— YOUR OBJECTIVE —
In the listing below, the answer starts at the line that has "Natalie nodded enthusiastically." and stops after the line that has "Write a slice-of-life story about Otis"; please repeat that part exactly and nothing more.

[[ MATERIAL FOR THIS TASK open ]]

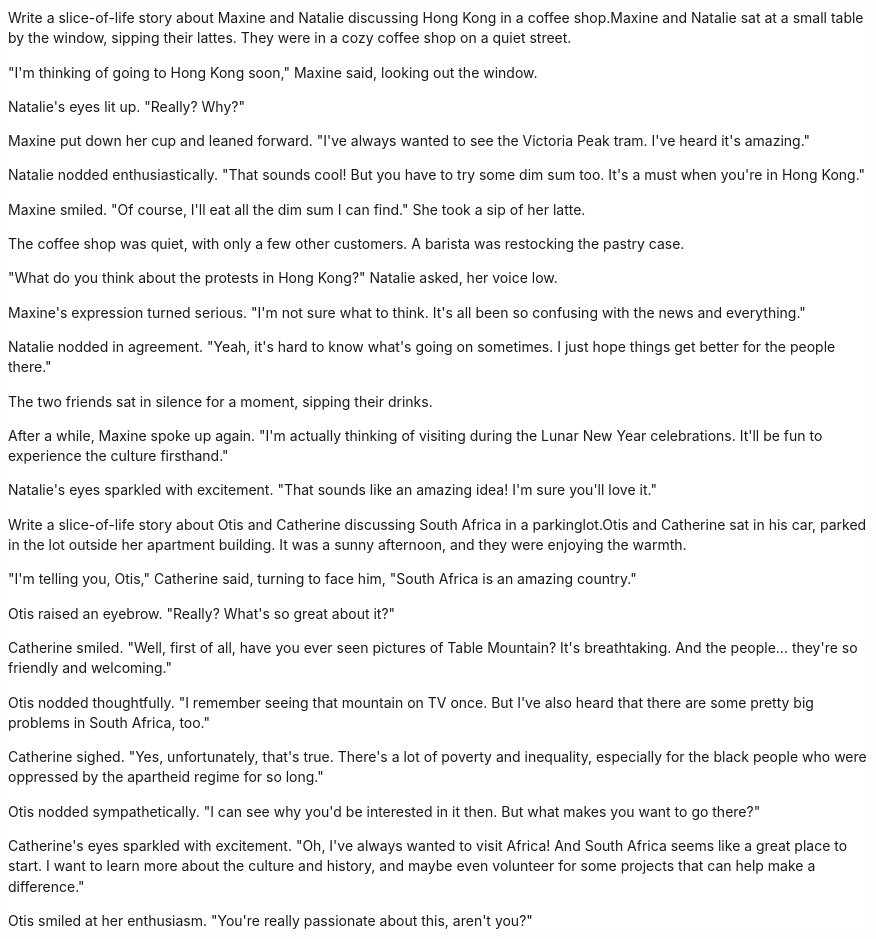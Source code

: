 Write a slice-of-life story about Maxine and Natalie discussing Hong Kong in a coffee shop.<start>Maxine and Natalie sat at a small table by the window, sipping their lattes. They were in a cozy coffee shop on a quiet street.

"I'm thinking of going to Hong Kong soon," Maxine said, looking out the window.

Natalie's eyes lit up. "Really? Why?"

Maxine put down her cup and leaned forward. "I've always wanted to see the Victoria Peak tram. I've heard it's amazing."

Natalie nodded enthusiastically. "That sounds cool! But you have to try some dim sum too. It's a must when you're in Hong Kong."

Maxine smiled. "Of course, I'll eat all the dim sum I can find." She took a sip of her latte.

The coffee shop was quiet, with only a few other customers. A barista was restocking the pastry case.

"What do you think about the protests in Hong Kong?" Natalie asked, her voice low.

Maxine's expression turned serious. "I'm not sure what to think. It's all been so confusing with the news and everything."

Natalie nodded in agreement. "Yeah, it's hard to know what's going on sometimes. I just hope things get better for the people there."

The two friends sat in silence for a moment, sipping their drinks.

After a while, Maxine spoke up again. "I'm actually thinking of visiting during the Lunar New Year celebrations. It'll be fun to experience the culture firsthand."

Natalie's eyes sparkled with excitement. "That sounds like an amazing idea! I'm sure you'll love it."
<end>

Write a slice-of-life story about Otis and Catherine discussing South Africa in a parkinglot.<start>Otis and Catherine sat in his car, parked in the lot outside her apartment building. It was a sunny afternoon, and they were enjoying the warmth.

"I'm telling you, Otis," Catherine said, turning to face him, "South Africa is an amazing country."

Otis raised an eyebrow. "Really? What's so great about it?"

Catherine smiled. "Well, first of all, have you ever seen pictures of Table Mountain? It's breathtaking. And the people... they're so friendly and welcoming."

Otis nodded thoughtfully. "I remember seeing that mountain on TV once. But I've also heard that there are some pretty big problems in South Africa, too."

Catherine sighed. "Yes, unfortunately, that's true. There's a lot of poverty and inequality, especially for the black people who were oppressed by the apartheid regime for so long."

Otis nodded sympathetically. "I can see why you'd be interested in it then. But what makes you want to go there?"

Catherine's eyes sparkled with excitement. "Oh, I've always wanted to visit Africa! And South Africa seems like a great place to start. I want to learn more about the culture and history, and maybe even volunteer for some projects that can help make a difference."

Otis smiled at her enthusiasm. "You're really passionate about this, aren't you?"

[[ MATERIAL FOR THIS TASK closed ]]

— RESPONSE BOX —
Natalie nodded enthusiastically. "That sounds cool! But you have to try some dim sum too. It's a must when you're in Hong Kong."

Maxine smiled. "Of course, I'll eat all the dim sum I can find." She took a sip of her latte.

The coffee shop was quiet, with only a few other customers. A barista was restocking the pastry case.

"What do you think about the protests in Hong Kong?" Natalie asked, her voice low.

Maxine's expression turned serious. "I'm not sure what to think. It's all been so confusing with the news and everything."

Natalie nodded in agreement. "Yeah, it's hard to know what's going on sometimes. I just hope things get better for the people there."

The two friends sat in silence for a moment, sipping their drinks.

After a while, Maxine spoke up again. "I'm actually thinking of visiting during the Lunar New Year celebrations. It'll be fun to experience the culture firsthand."

Natalie's eyes sparkled with excitement. "That sounds like an amazing idea! I'm sure you'll love it."
<end>

Write a slice-of-life story about Otis and Catherine discussing South Africa in a parkinglot.<start>Otis and Catherine sat in his car, parked in the lot outside her apartment building. It was a sunny afternoon, and they were enjoying the warmth.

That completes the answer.